[SUPPLIED MATERIAL — start]

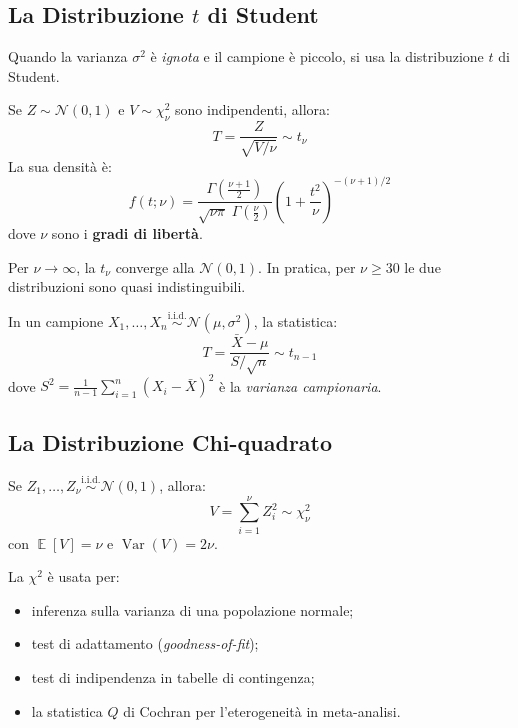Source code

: \documentclass[12pt, a4paper]{article}
\DeclareMathOperator{\Var}{Var}
\DeclareMathOperator{\E}{\mathbb{E}}
\newcommand{\N}{\mathcal{N}}
\newcommand{\iid}{\overset{\text{i.i.d.}}{\sim}}
\begin{document}
\subsection{La Distribuzione $t$ di Student}

Quando la varianza $\sigma^2$ è \emph{ignota} e il campione è piccolo,
si usa la distribuzione $t$ di Student.

\begin{definizione}
  Se $Z \sim \N(0,1)$ e $V \sim \chi^2_\nu$ sono indipendenti, allora:
  \[
    T = \frac{Z}{\sqrt{V/\nu}} \sim t_\nu
  \]
  La sua densità è:
  \[
    f(t; \nu) =
      \frac{\Gamma\!\left(\tfrac{\nu+1}{2}\right)}
           {\sqrt{\nu\pi}\;\Gamma\!\left(\tfrac{\nu}{2}\right)}
      \left(1 + \frac{t^2}{\nu}\right)^{-(\nu+1)/2}
  \]
  dove $\nu$ sono i \textbf{gradi di libertà}.
\end{definizione}

\begin{proprieta}
  Per $\nu \to \infty$, la $t_\nu$ converge alla $\N(0,1)$.
  In pratica, per $\nu \ge 30$ le due distribuzioni sono quasi
  indistinguibili.
\end{proprieta}

In un campione $X_1, \ldots, X_n \iid \N(\mu, \sigma^2)$, la statistica:
\[
  T = \frac{\bar{X} - \mu}{S/\sqrt{n}} \sim t_{n-1}
\]
dove $S^2 = \frac{1}{n-1}\sum_{i=1}^n (X_i - \bar{X})^2$ è la
\emph{varianza campionaria}.

\subsection{La Distribuzione Chi-quadrato}

\begin{definizione}
  Se $Z_1, \ldots, Z_\nu \iid \N(0,1)$, allora:
  \[
    V = \sum_{i=1}^{\nu} Z_i^2 \sim \chi^2_\nu
  \]
  con $\E[V] = \nu$ e $\Var(V) = 2\nu$.
\end{definizione}

La $\chi^2$ è usata per:
\begin{itemize}
  \item inferenza sulla varianza di una popolazione normale;
  \item test di adattamento (\emph{goodness-of-fit});
  \item test di indipendenza in tabelle di contingenza;
  \item la statistica $Q$ di Cochran per l'eterogeneità in meta-analisi.
\end{itemize}
\end{document}
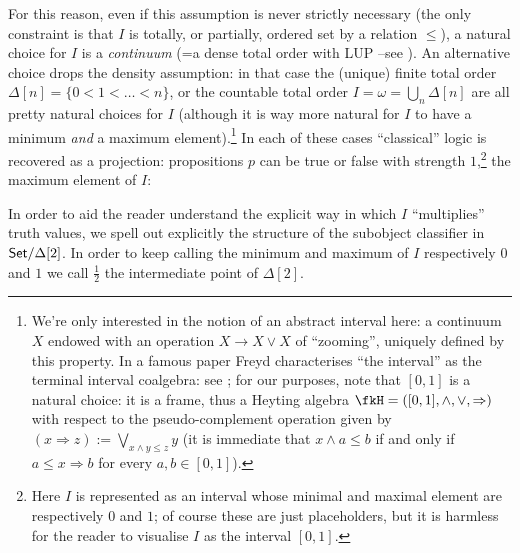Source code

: For this reason, even if this assumption is never strictly necessary (the only constraint is that $I$ is totally, or partially, ordered set by a relation $\le$), a natural choice for $I$ is a \emph{continuum} (=a dense total order with LUP --see \cite{moschovakis2009descriptive}). An alternative choice drops the density assumption: in that case the (unique) finite total order $\Delta[n] = \{0 < 1 <\dots < n\}$, or the countable total order $I=\omega = \bigcup_n \Delta[n]$ are all pretty natural choices for $I$ (although it is way more natural for $I$ to have a minimum \emph{and} a maximum element).\footnote{We're only interested in the notion of an abstract interval here: a continuum $X$ endowed with an operation $X \to X \vee X$ of ``zooming'', uniquely defined by this property. In a famous paper Freyd characterises ``the interval'' as the terminal interval coalgebra: see \cite[§1]{freyd2008algebraic}; for our purposes, note that $[0,1]$ is a natural choice: it is a frame, thus a Heyting algebra $\fkH =([0,1],\land,\lor,\Rightarrow)$ with respect to the pseudo-complement operation given by $(x \Rightarrow z) := \bigvee_{x\land y \le z} y$ (it is immediate that $x \land a \le b$ if and only if $a \le x \Rightarrow b$ for every $a,b\in [0,1]$).} In each of these cases ``classical'' logic is recovered as a projection: propositions $p$ can be true or false with strength $1$,\footnote{Here $I$ is represented as an interval whose minimal and maximal element are respectively $0$ and $1$; of course these are just placeholders, but it is harmless for the reader to visualise $I$ as the interval $[0,1]$.} the maximum element of $I$:
\begin{center}
\end{center}
In order to aid the reader understand the explicit way in which $I$ ``multiplies'' truth values, we spell out explicitly the structure of the subobject classifier in $\mathsf{Set}/\Delta[2]$. In order to keep calling the minimum and maximum of $I$ respectively $0$ and $1$ we call $\frac{1}{2}$ the intermediate point of $\Delta[2]$.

[SUPPLIED MATERIAL — finish]

WHAT THIS TASK INVOLVES
Print all of the data exactly, and do not carry over any pictures.

PROBLEM SOLUTION
Source code

: \documentclass[12pt, a4paper]{article}
\DeclareMathOperator{\Var}{Var}
\DeclareMathOperator{\E}{\mathbb{E}}
\newcommand{\N}{\mathcal{N}}
\newcommand{\iid}{\overset{\text{i.i.d.}}{\sim}}
\begin{document}
\subsection{La Distribuzione $t$ di Student}

Quando la varianza $\sigma^2$ è \emph{ignota} e il campione è piccolo,
si usa la distribuzione $t$ di Student.

\begin{definizione}
  Se $Z \sim \N(0,1)$ e $V \sim \chi^2_\nu$ sono indipendenti, allora:
  \[
    T = \frac{Z}{\sqrt{V/\nu}} \sim t_\nu
  \]
  La sua densità è:
  \[
    f(t; \nu) =
      \frac{\Gamma\!\left(\tfrac{\nu+1}{2}\right)}
           {\sqrt{\nu\pi}\;\Gamma\!\left(\tfrac{\nu}{2}\right)}
      \left(1 + \frac{t^2}{\nu}\right)^{-(\nu+1)/2}
  \]
  dove $\nu$ sono i \textbf{gradi di libertà}.
\end{definizione}

\begin{proprieta}
  Per $\nu \to \infty$, la $t_\nu$ converge alla $\N(0,1)$.
  In pratica, per $\nu \ge 30$ le due distribuzioni sono quasi
  indistinguibili.
\end{proprieta}

In un campione $X_1, \ldots, X_n \iid \N(\mu, \sigma^2)$, la statistica:
\[
  T = \frac{\bar{X} - \mu}{S/\sqrt{n}} \sim t_{n-1}
\]
dove $S^2 = \frac{1}{n-1}\sum_{i=1}^n (X_i - \bar{X})^2$ è la
\emph{varianza campionaria}.

\subsection{La Distribuzione Chi-quadrato}

\begin{definizione}
  Se $Z_1, \ldots, Z_\nu \iid \N(0,1)$, allora:
  \[
    V = \sum_{i=1}^{\nu} Z_i^2 \sim \chi^2_\nu
  \]
  con $\E[V] = \nu$ e $\Var(V) = 2\nu$.
\end{definizione}

La $\chi^2$ è usata per:
\begin{itemize}
  \item inferenza sulla varianza di una popolazione normale;
  \item test di adattamento (\emph{goodness-of-fit});
  \item test di indipendenza in tabelle di contingenza;
  \item la statistica $Q$ di Cochran per l'eterogeneità in meta-analisi.
\end{itemize}
\end{document}
Source code

: For this reason, even if this assumption is never strictly necessary (the only constraint is that $I$ is totally, or partially, ordered set by a relation $\le$), a natural choice for $I$ is a \emph{continuum} (=a dense total order with LUP --see \cite{moschovakis2009descriptive}). An alternative choice drops the density assumption: in that case the (unique) finite total order $\Delta[n] = \{0 < 1 <\dots < n\}$, or the countable total order $I=\omega = \bigcup_n \Delta[n]$ are all pretty natural choices for $I$ (although it is way more natural for $I$ to have a minimum \emph{and} a maximum element).\footnote{We're only interested in the notion of an abstract interval here: a continuum $X$ endowed with an operation $X \to X \vee X$ of ``zooming'', uniquely defined by this property. In a famous paper Freyd characterises ``the interval'' as the terminal interval coalgebra: see \cite[§1]{freyd2008algebraic}; for our purposes, note that $[0,1]$ is a natural choice: it is a frame, thus a Heyting algebra $\fkH =([0,1],\land,\lor,\Rightarrow)$ with respect to the pseudo-complement operation given by $(x \Rightarrow z) := \bigvee_{x\land y \le z} y$ (it is immediate that $x \land a \le b$ if and only if $a \le x \Rightarrow b$ for every $a,b\in [0,1]$).} In each of these cases ``classical'' logic is recovered as a projection: propositions $p$ can be true or false with strength $1$,\footnote{Here $I$ is represented as an interval whose minimal and maximal element are respectively $0$ and $1$; of course these are just placeholders, but it is harmless for the reader to visualise $I$ as the interval $[0,1]$.} the maximum element of $I$:
\begin{center}
\end{center}
In order to aid the reader understand the explicit way in which $I$ ``multiplies'' truth values, we spell out explicitly the structure of the subobject classifier in $\mathsf{Set}/\Delta[2]$. In order to keep calling the minimum and maximum of $I$ respectively $0$ and $1$ we call $\frac{1}{2}$ the intermediate point of $\Delta[2]$.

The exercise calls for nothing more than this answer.